The New Haven Colony was a small English colony in North America, in what is now the state of Connecticut, from 1637 to 1664.[1]

The history of the colony was a series of disappointments and failures. The most serious problem was that New Haven colony never had a charter giving it legal title to exist. The larger, stronger colony of Connecticut to the north did have a charter, and Connecticut was aggressive in using its military superiority to force a takeover. New Haven had other weaknesses as well. The leaders were businessmen and traders, but they were never able to build up a large or profitable trade, because their agricultural base was poor, and the location was isolated. Farming on the poor soil of the colony was a formula for poverty and discouragement. New Haven's political system was confined to church members only, and the refusal to widen it alienated many people.[citation needed] More and more it was realized that the New Haven colony was a hopeless endeavor. Oliver Cromwell recommended that they all migrate to Ireland, or to Spanish territories that he planned to conquer. But the Puritans of New Haven were too conservative, and too wedded to their new land. One by one in 1662-64 the towns joined Connecticut until only three were left and they submitted to the Connecticut Colony in 1664.[2]

Founding

In 1637 a group of London merchants and their families, discomfitted with the high Church Anglicanism around them, moved to Boston with the intention of creating a new settlement. The leaders were John Davenport, a Puritan minister, and Theophilus Eaton, a wealthy merchant who brought £3000 to the venture. Both had experience in fitting out vessels for the Massachusetts Bay Company. The two ships they chartered arrived in Boston on June 26, 1637. Hearing reports of the area around the Quinnipiac River from militia engaged in the Pequot War, in late August, Eaton set sail to view the area.[3] The site seemed ideal for trade, with a good port lying between Boston and the Dutch city of New Amsterdam (New York City), and good access to the furs of the Connecticut River valley settlements of Hartford and Springfield.

When Eaton set out on his return to Boston, he left seven of his men to remain through the winter and make preparations for the arrival of the rest of the company. The main body of settlers, numbering about 250, with the addition of some from Massachusetts, landed on April 14, 1638. A number of the early dwellings were caves or "cellers", partially underground and carved into hillsides.[3]
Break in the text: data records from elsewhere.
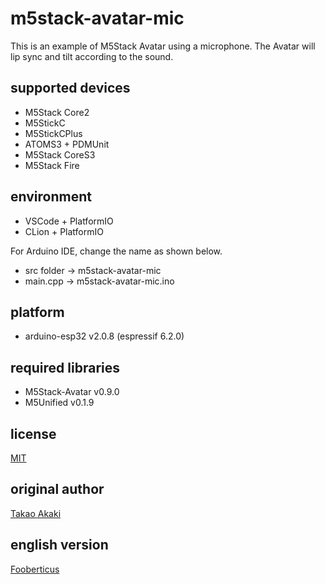 # m5stack-avatar-mic

This is an example of M5Stack Avatar using a microphone.
The Avatar will lip sync and tilt according to the sound.

## supported devices

- M5Stack Core2
- M5StickC
- M5StickCPlus
- ATOMS3 + PDMUnit
- M5Stack CoreS3
- M5Stack Fire

## environment

- VSCode + PlatformIO
- CLion + PlatformIO

For Arduino IDE, change the name as shown below.
- src folder -> m5stack-avatar-mic
- main.cpp -> m5stack-avatar-mic.ino

## platform

- arduino-esp32 v2.0.8 (espressif 6.2.0)

## required libraries
- M5Stack-Avatar v0.9.0
- M5Unified v0.1.9

## license
[MIT](https://github.com/mongonta0716/m5stack-avatar-mic/blob/main/LICENSE)

## original author

[Takao Akaki](https://github.com/mongonta0716)

## english version
[Fooberticus](https://github.com/fooberticus)
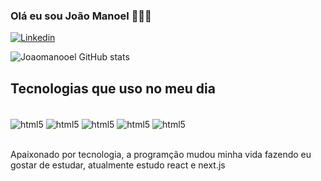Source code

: ### Olá eu sou João Manoel 👨🏽‍💻
[![Linkedin](https://img.shields.io/badge/LinkedIn-0077B5?style=for-the-badge&logo=linkedin&logoColor=white)](www.linkedin.com/in/joão-manoel-5432b119a)

![Joaomanooel GitHub stats](https://github-readme-stats.vercel.app/api?username=Joaomanooel&show_icons=true&theme=radical)

## Tecnologias que uso no meu dia
<div style="display: inline_block"><br/>
  <img align="center" alt="html5" src="https://img.shields.io/badge/HTML5-E34F26?style=for-the-badge&logo=html5&logoColor=white">  
  <img align="center" alt="html5" src="https://img.shields.io/badge/CSS3-1572B6?style=for-the-badge&logo=css3&logoColor=white">
  <img align="center" alt="html5" src="https://img.shields.io/badge/JavaScript-F7DF1E?style=for-the-badge&logo=javascript&logoColor=black"> 
  <img align="center" alt="html5" src="https://img.shields.io/badge/TypeScript-007ACC?style=for-the-badge&logo=typescript&logoColor=white">
  <img align="center" alt="html5" src="https://img.shields.io/badge/React-20232A?style=for-the-badge&logo=react&logoColor=61DAFB">
</div><br/>

Apaixonado por tecnologia, a programção mudou minha vida fazendo eu gostar de estudar, atualmente estudo react e next.js
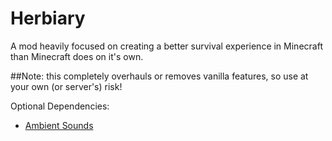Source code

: # Herbiary
A mod heavily focused on creating a better survival experience in Minecraft than Minecraft does on it's own.

##Note: this completely overhauls or removes vanilla features, so use at your own (or server's) risk!



Optional Dependencies:
- [Ambient Sounds](https://modrinth.com/mod/ambientsounds)
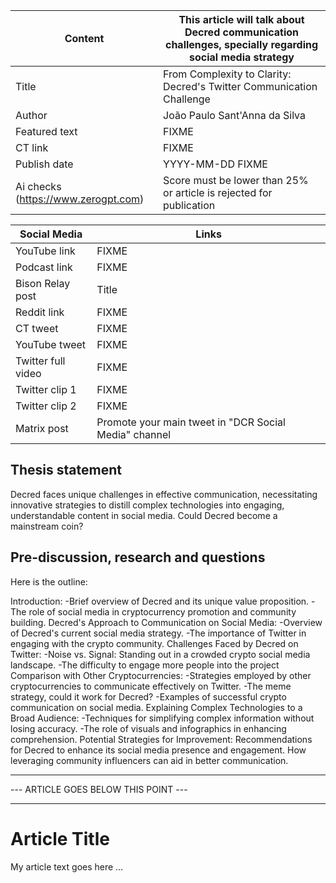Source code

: | Content | This article will talk about Decred communication challenges, specially regarding social media strategy |
|---|---|
| Title               | From Complexity to Clarity: Decred's Twitter Communication Challenge|
| Author              | João Paulo Sant'Anna da Silva |
| Featured text       | FIXME |
| CT link             | FIXME |
| Publish date        | YYYY-MM-DD FIXME |
| Ai checks (https://www.zerogpt.com) | Score must be lower than 25% or article is rejected for publication |

| Social Media | Links |
|---|---|
| YouTube link        | FIXME |
| Podcast link        | FIXME |
| Bison Relay post    | Title |
| Reddit link         | FIXME |
| CT tweet            | FIXME |
| YouTube tweet       | FIXME |
| Twitter full video  | FIXME |
| Twitter clip 1      | FIXME |
| Twitter clip 2      | FIXME |
| Matrix post         | Promote your main tweet in "DCR Social Media" channel |


## Thesis statement

Decred faces unique challenges in effective communication, necessitating innovative strategies to distill complex technologies into engaging, understandable content in social media. Could Decred become a mainstream coin?


## Pre-discussion, research and questions

Here is the outline:

Introduction:
-Brief overview of Decred and its unique value proposition.
-The role of social media in cryptocurrency promotion and community building.
Decred's Approach to Communication on Social Media:
-Overview of Decred's current social media strategy.
-The importance of Twitter in engaging with the crypto community.
Challenges Faced by Decred on Twitter:
-Noise vs. Signal: Standing out in a crowded crypto social media landscape.
-The difficulty to engage more people into the project
Comparison with Other Cryptocurrencies:
-Strategies employed by other cryptocurrencies to communicate effectively on Twitter.
-The meme strategy, could it work for Decred?
-Examples of successful crypto communication on social media.
Explaining Complex Technologies to a Broad Audience:
-Techniques for simplifying complex information without losing accuracy.
-The role of visuals and infographics in enhancing comprehension.
Potential Strategies for Improvement:
Recommendations for Decred to enhance its social media presence and engagement.
How leveraging community influencers can aid in better communication.

---
--- ARTICLE GOES BELOW THIS POINT ---

---

# Article Title

My article text goes here …
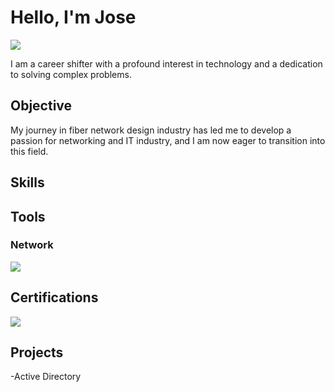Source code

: # Hello, I'm Jose
<a href="https://www.linkedin.com/in/jose-neil-suarez-2a83a41a1/"><img src="https://img.shields.io/badge/-LinkedIn-0072b1?&style=for-the-badge&logo=linkedin&logoColor=white" /></a>

I am a career shifter with a profound interest in technology and a dedication to solving complex problems.

## Objective

My journey in fiber network design industry has led me to develop a passion for networking and IT industry, and I am now eager to transition into this field.

## Skills


## Tools


### Network
<div>
    <img src="https://img.shields.io/badge/-Wireshark-1679A7?&style=for-the-badge&logo=Wireshark&logoColor=white" />
 
</div>


## Certifications
<div>
<img src="https://img.shields.io/badge/-CCNA-003366?&style=for-the-badge&logo=Cisco&logoColor=white" />
</div>

## Projects
-Active Directory
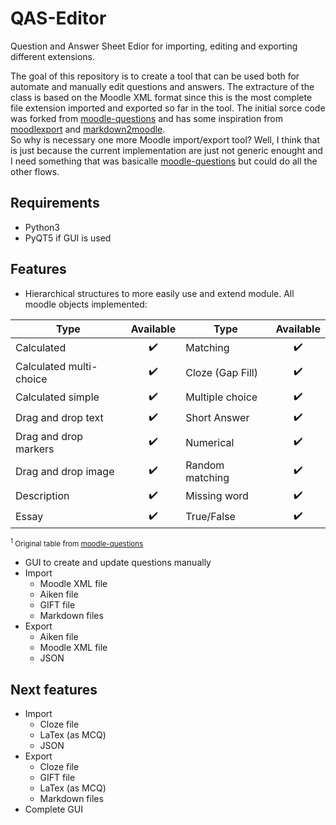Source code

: # QAS-Editor
 Question and Answer Sheet Edior for importing, editing and exporting different extensions.  
 
 The goal of this repository is to create a tool that can be used both for automate and manually edit questions and answers. The extracture of the class is based on the Moodle XML format since this is the most complete file extension imported and exported so far in the tool. The initial sorce code was forked from [moodle-questions](https://github.com/gethvi/moodle-questions) and has some inspiration from [moodlexport](https://github.com/Guillaume-Garrigos/moodlexport) and [markdown2moodle](https://github.com/brunomnsilva/markdown2moodle).  
 So why is necessary one more Moodle import/export tool? Well, I think that is just because the current implementation are just not generic enought and I need something that was basicalle [moodle-questions](https://github.com/gethvi/moodle-questions) but could do all the other flows. 

## Requirements
 - Python3
 - PyQT5 if GUI is used

## Features
  - Hierarchical structures to more easily use and extend module. All moodle objects implemented:
 <center>

 |  Type                   |  Available         | Type             |  Available         |
 | ----------------------- |  :---------------: | ---------------- |  :---------------: |
 | Calculated              | :heavy_check_mark: | Matching         | :heavy_check_mark: |
 | Calculated multi-choice | :heavy_check_mark: | Cloze (Gap Fill) | :heavy_check_mark: |
 | Calculated simple       | :heavy_check_mark: | Multiple choice  | :heavy_check_mark: |
 | Drag and drop text      | :heavy_check_mark: | Short Answer     | :heavy_check_mark: |
 | Drag and drop markers   | :heavy_check_mark: | Numerical        | :heavy_check_mark: |
 | Drag and drop image     | :heavy_check_mark: | Random matching  | :heavy_check_mark: |
 | Description             | :heavy_check_mark: | Missing word     | :heavy_check_mark: |
 | Essay                   | :heavy_check_mark: | True/False       | :heavy_check_mark: | 
 </center>

 <sup><sup>1</sup> Original table from [moodle-questions](https://github.com/gethvi/moodle-questions)</sup>
  - GUI to create and update questions manually
  - Import
    - Moodle XML file
    - Aiken file
    - GIFT file
    - Markdown files 
  - Export
    - Aiken file
    - Moodle XML file
    - JSON

## Next features
  - Import
    - Cloze file
    - LaTex (as MCQ)
    - JSON
  - Export 
    - Cloze file 
    - GIFT file 
    - LaTex (as MCQ) 
    - Markdown files 
  - Complete GUI
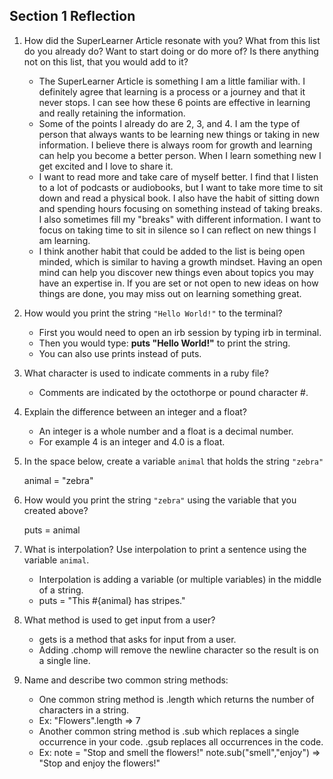 ## Section 1 Reflection

1. How did the SuperLearner Article resonate with you? What from this list do you already do? Want to start doing or do more of? Is there anything not on this list, that you would add to it?
    + The SuperLearner Article is something I am a little familiar with. I definitely agree that learning is a process or a journey and that it never stops. I can see how these 6 points are effective in learning and really retaining the information.
    + Some of the points I already do are 2, 3, and 4. I am the type of person that always wants to be learning new things or taking in new information. I believe there is always room for growth and  learning can help you become a better person. When I learn something new I get excited and I love to share it.
    + I want to read more and take care of myself better. I find that I listen to a lot of podcasts or audiobooks, but I want to take more time to sit down and read a physical book. I also have the habit of sitting down and spending hours focusing on something instead of taking breaks. I also sometimes fill my "breaks" with different information. I want to focus on taking time to sit in silence so I can reflect on new things I am learning.
    + I think another habit that could be added to the list is being open minded, which is similar to having a growth mindset. Having an open mind can help you discover new things even about topics you may have an expertise in. If you are set or not open to new ideas on how things are done, you may miss out on learning something great.

1. How would you print the string `"Hello World!"` to the terminal?
    + First you would need to open an irb session by  typing irb in terminal.
    + Then you would type: **puts "Hello World!"** to print the string.
    + You can also use prints instead of puts.

1. What character is used to indicate comments in a ruby file?
    + Comments are indicated by the octothorpe or pound character #.

1. Explain the difference between an integer and a float?
    + An integer is a whole number and a float is a decimal number.
    + For example 4 is an integer and 4.0 is a float.

1. In the space below, create a variable `animal` that holds the string `"zebra"`

      animal = "zebra"

1. How would you print the string `"zebra"` using the variable that you created above?

      puts = animal

1. What is interpolation? Use interpolation to print a sentence using the variable `animal`.

    + Interpolation is adding a variable (or multiple variables) in the middle of a string.
    + puts = "This #{animal} has stripes."

1. What method is used to get input from a user?

    + gets is a method that asks for input from a user.
    + Adding .chomp will remove the newline character so the result is on a single line.

1. Name and describe two common string methods:

    + One common string method is .length which returns the number of characters in a string.
    + Ex: "Flowers".length => 7
    + Another common string method is .sub which replaces a single occurrence in your code. .gsub replaces all occurrences in the code.
    + Ex: note = "Stop and smell the flowers!"
      note.sub("smell","enjoy")
      => "Stop and enjoy the flowers!"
The settlers had no official charter. While Channing says they were squatters,[4] Atwater holds that a land purchase from the local natives had been effected sometime before their arrival in April, although no written deed was signed until November 24, 1638.[3] A second deed of a tract north of the first purchase was made December 11, 1638. The Indian deed of Wepowauge (Milford) was executed February 12, 1639; and that of Menunkatuck (Guilford) on September 29, 1639.[5]

Fundamental Agreement

In 1639 the colonists adopted a Fundamental Agreement for self-government, partly as a result of a similar action in Connecticut Colony. Pursuant to its terms, a "Court" composed of sixteen burgesses was established to appoint magistrates, officials and conduct the business of the colony. Only "planters" who were members "..of some or other of the approved Churches of New England" were eligible to vote. This excluded indentured servants, temporary residents, and transient persons, who were considered to have no permanent interest in the community.[6]

They further determined "...that the word of God shall be the only rule to be attended unto in ordering the affairs of government in this plantation."[6] Theophilus Eaton was chosen first Magistrate.

On October 23, 1643 New Haven, and the independent towns of Milford and Guilford were combined and called the New Haven Colony. Eaton was chosen Governor.

Minister Davenport was an Oxford-educated intellectual, and he set up a grammar school and wanted to establish a college. Yale College was opened in 1701, long after his death. Eaton served as governor until his death in 1658. The leaders attempted numerous merchandising enterprises, but they all failed. Much of the money went into a great ship sent to London in 1646, with £5000 in cargo of grain and beaver hides. It never arrived.[7]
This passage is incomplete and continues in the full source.